┌──

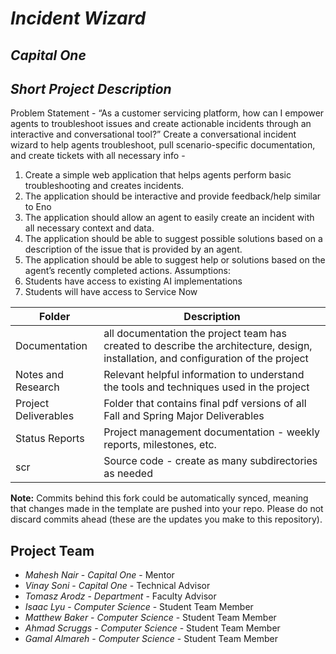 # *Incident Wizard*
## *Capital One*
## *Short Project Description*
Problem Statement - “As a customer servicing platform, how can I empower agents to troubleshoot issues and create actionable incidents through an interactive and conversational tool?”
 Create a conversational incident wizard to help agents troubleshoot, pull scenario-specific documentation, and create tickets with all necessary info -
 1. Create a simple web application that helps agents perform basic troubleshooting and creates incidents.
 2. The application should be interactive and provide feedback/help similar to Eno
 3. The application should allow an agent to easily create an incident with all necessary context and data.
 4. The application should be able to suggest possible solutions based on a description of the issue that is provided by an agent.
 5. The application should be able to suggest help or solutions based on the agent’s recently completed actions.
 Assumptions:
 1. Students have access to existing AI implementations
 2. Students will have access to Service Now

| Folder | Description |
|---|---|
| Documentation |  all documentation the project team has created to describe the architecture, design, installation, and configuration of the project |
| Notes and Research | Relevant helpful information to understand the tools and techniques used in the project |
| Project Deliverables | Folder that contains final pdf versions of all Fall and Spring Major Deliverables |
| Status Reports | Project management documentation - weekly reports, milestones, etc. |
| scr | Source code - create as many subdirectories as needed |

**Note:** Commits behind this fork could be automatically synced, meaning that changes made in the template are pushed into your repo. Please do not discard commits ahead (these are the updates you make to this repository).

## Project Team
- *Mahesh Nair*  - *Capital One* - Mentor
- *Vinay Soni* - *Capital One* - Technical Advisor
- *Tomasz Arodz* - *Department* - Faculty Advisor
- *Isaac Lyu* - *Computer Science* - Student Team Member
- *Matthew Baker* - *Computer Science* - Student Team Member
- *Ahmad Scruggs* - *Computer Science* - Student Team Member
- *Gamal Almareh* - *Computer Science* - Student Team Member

└──
┌──

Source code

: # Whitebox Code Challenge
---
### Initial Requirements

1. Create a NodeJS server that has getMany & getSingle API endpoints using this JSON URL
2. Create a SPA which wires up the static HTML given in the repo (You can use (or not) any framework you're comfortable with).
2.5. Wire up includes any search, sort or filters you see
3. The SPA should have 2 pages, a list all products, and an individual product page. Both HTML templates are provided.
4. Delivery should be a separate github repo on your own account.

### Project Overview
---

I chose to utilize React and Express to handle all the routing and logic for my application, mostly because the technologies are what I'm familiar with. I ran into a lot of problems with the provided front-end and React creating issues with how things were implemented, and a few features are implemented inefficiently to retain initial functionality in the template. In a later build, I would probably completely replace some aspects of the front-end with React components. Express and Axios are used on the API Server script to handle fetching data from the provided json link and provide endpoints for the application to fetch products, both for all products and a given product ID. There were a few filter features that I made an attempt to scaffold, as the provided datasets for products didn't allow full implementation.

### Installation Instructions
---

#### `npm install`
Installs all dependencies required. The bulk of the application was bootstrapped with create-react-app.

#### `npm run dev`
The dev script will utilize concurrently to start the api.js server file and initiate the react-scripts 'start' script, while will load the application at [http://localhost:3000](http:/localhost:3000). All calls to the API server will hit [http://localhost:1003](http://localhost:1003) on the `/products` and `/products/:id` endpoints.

└──
┌──

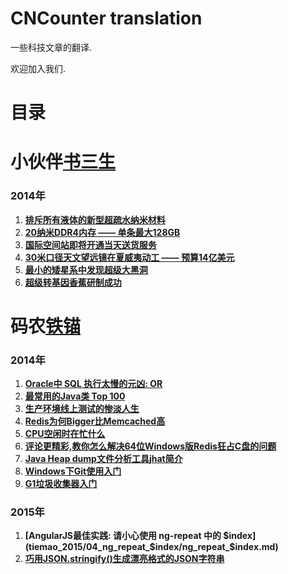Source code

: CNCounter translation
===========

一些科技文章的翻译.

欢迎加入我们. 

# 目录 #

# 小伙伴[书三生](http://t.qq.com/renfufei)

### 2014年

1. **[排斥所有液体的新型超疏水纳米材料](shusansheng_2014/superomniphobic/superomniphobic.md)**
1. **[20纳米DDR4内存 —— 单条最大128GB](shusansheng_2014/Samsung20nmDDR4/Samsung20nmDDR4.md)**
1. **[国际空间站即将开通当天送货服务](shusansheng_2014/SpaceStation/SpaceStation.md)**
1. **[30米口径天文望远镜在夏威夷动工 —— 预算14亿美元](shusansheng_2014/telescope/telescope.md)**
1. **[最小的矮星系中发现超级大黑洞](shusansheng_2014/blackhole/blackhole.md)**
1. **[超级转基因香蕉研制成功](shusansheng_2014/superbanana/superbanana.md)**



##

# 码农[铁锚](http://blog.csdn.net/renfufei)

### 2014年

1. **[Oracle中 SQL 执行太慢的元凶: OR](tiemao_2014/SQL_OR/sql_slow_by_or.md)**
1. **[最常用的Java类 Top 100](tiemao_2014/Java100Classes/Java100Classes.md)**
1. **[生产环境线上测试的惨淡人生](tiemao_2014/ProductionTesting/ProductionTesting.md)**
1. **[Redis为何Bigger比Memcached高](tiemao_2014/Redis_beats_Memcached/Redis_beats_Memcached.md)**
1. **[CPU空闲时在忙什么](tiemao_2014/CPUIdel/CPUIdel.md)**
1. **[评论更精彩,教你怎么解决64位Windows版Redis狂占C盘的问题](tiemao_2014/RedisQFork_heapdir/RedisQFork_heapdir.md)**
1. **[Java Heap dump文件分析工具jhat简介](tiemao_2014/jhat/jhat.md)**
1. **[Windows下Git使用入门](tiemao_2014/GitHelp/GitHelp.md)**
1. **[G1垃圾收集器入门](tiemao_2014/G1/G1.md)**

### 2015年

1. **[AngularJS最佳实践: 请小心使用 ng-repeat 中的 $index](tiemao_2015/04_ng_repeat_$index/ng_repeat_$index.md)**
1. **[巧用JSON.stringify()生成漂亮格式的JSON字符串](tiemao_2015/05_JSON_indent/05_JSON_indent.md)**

└──

### Task description:
Please copy, exactly as written, every line in the listing above from the line with "Whitebox Code Challenge" up to and including the line with "2.5. Wire up".

### Result of this task:
: # Whitebox Code Challenge
---
### Initial Requirements

1. Create a NodeJS server that has getMany & getSingle API endpoints using this JSON URL
2. Create a SPA which wires up the static HTML given in the repo (You can use (or not) any framework you're comfortable with).
2.5. Wire up includes any search, sort or filters you see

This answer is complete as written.